FÜRTH - Gabriele Pauli hat ihren letzten Kampf verloren: Der Kreistag verweigert der Fürther Noch-Landrätin ihre Altersbezüge von 3900 Euro monatlich. Erst ab ihrem 63. Lebensjahr wird die jetzt 50-Jährige die Pension erhalten – aber dafür gibt’s Übergangsgeld.

Pauli entgehen mit dieser Entscheidung 570000 Euro. Als Ausgleich sind zwei Bonbons im Gespräch: Entweder wird das Übergangsgeld aufgestockt oder sie bekommt die Rente ab 62 statt ab 63. Der genaue Beschluss ist offiziell geheim.

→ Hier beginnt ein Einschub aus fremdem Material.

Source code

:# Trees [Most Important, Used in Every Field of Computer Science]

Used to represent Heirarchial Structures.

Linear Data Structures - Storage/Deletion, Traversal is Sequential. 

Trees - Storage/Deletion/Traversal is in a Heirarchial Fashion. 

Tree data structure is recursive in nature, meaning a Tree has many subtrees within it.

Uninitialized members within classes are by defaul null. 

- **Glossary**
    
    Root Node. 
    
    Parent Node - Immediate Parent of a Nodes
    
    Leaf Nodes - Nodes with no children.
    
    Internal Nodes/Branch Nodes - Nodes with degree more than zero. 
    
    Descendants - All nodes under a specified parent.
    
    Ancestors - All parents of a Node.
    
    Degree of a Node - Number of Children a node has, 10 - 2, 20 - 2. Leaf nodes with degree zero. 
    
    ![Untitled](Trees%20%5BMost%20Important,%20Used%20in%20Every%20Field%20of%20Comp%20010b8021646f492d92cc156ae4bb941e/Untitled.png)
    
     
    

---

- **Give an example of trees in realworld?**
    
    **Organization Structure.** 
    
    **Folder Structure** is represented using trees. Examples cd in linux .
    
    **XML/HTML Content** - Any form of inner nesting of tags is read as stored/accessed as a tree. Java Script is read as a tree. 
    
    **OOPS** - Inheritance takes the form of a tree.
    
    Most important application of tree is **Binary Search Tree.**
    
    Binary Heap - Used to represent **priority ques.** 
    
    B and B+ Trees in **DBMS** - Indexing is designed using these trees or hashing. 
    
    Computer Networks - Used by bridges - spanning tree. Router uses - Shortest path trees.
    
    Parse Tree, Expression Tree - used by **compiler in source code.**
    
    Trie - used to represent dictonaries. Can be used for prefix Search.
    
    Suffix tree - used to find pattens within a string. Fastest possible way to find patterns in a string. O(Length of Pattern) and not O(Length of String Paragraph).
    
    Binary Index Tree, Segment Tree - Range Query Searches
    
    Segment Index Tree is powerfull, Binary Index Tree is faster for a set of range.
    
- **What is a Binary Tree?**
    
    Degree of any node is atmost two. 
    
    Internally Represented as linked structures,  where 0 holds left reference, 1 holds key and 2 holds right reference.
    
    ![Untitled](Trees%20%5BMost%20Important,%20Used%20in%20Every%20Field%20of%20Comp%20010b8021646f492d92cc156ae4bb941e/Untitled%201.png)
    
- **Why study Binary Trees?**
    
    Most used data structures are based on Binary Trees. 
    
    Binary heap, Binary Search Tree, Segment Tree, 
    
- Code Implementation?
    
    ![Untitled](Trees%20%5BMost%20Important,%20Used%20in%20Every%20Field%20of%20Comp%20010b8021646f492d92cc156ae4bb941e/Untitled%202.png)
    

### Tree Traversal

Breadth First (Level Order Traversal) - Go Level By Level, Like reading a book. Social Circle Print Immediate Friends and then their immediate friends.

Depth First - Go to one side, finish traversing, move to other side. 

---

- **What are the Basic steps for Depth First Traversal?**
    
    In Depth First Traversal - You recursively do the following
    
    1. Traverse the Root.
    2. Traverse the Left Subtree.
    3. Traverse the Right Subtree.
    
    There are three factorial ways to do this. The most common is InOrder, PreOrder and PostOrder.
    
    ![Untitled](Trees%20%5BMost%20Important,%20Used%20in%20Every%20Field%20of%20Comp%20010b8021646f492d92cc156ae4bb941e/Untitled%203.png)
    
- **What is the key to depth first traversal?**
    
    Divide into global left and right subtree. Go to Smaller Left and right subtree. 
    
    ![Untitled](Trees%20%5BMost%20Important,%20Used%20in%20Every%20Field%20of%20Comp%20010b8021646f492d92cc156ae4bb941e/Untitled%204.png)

Pauli erwägt nun möglicherweise rechtliche Schritte gegen den Beschluss. „Ich will aber zunächst auf den schriftlichen Bescheid warten“, erklärte sie. Stichtag ist der 7. Mai. Bei einer Klage könnte sie womöglich Recht bekommen, sagen sagen Experten aus dem Innenministerium. Denn anders als etwa Abgeordnete bekommen Landräte ihre Rente laut Gesetz sofort nach dem Ausscheiden.

"Kein Verständnis für Pension ab 50"

Allerdings gibt es im „Kommunalen Wahlbeamtengesetz“ einen Passus, dass der Kreistag Pensionsansprüche verwehren kann, falls der Amtsinhaber „ohne hinreichenden Grund“, etwa gesundheitliche Probleme, ausscheidet. Die SPD sieht diese Gründe nicht. Wie es hieß, hat auch die CSU auf der Kreistagssitzung gegen Pauli gestimmt. Innenminister Joachim Herrmann: „Ich glaube, dass die Bürger kein Verständnis haben, wenn ab 50 eine Pension bezahlt wird.“

Die Noch-Landrätin veröffentlichte auf ihrer Homepage einen gepfefferten Brief an die Kreisräte: „Der Pensions-Anspruch kann nicht an Neid, Missgunst oder Rache orientiert sein und nicht nach politischer Konformität entschieden werden.“ An ihr solle ein Exempel statuiert werden.

Buch-Pläne eine "Ente"

Nun ist sie auf der Suche nach neuen Finanzquellen. Einen Bericht des „Focus“, sie wolle einen Roman über Stoibers Sturz schreiben, nannte sie eine „Ente“. Der „Focus“ reagierte verwundert: „Frau Pauli hat sich bei uns sogar nach den Marktchancen für das Buch erkundigt“, hieß es.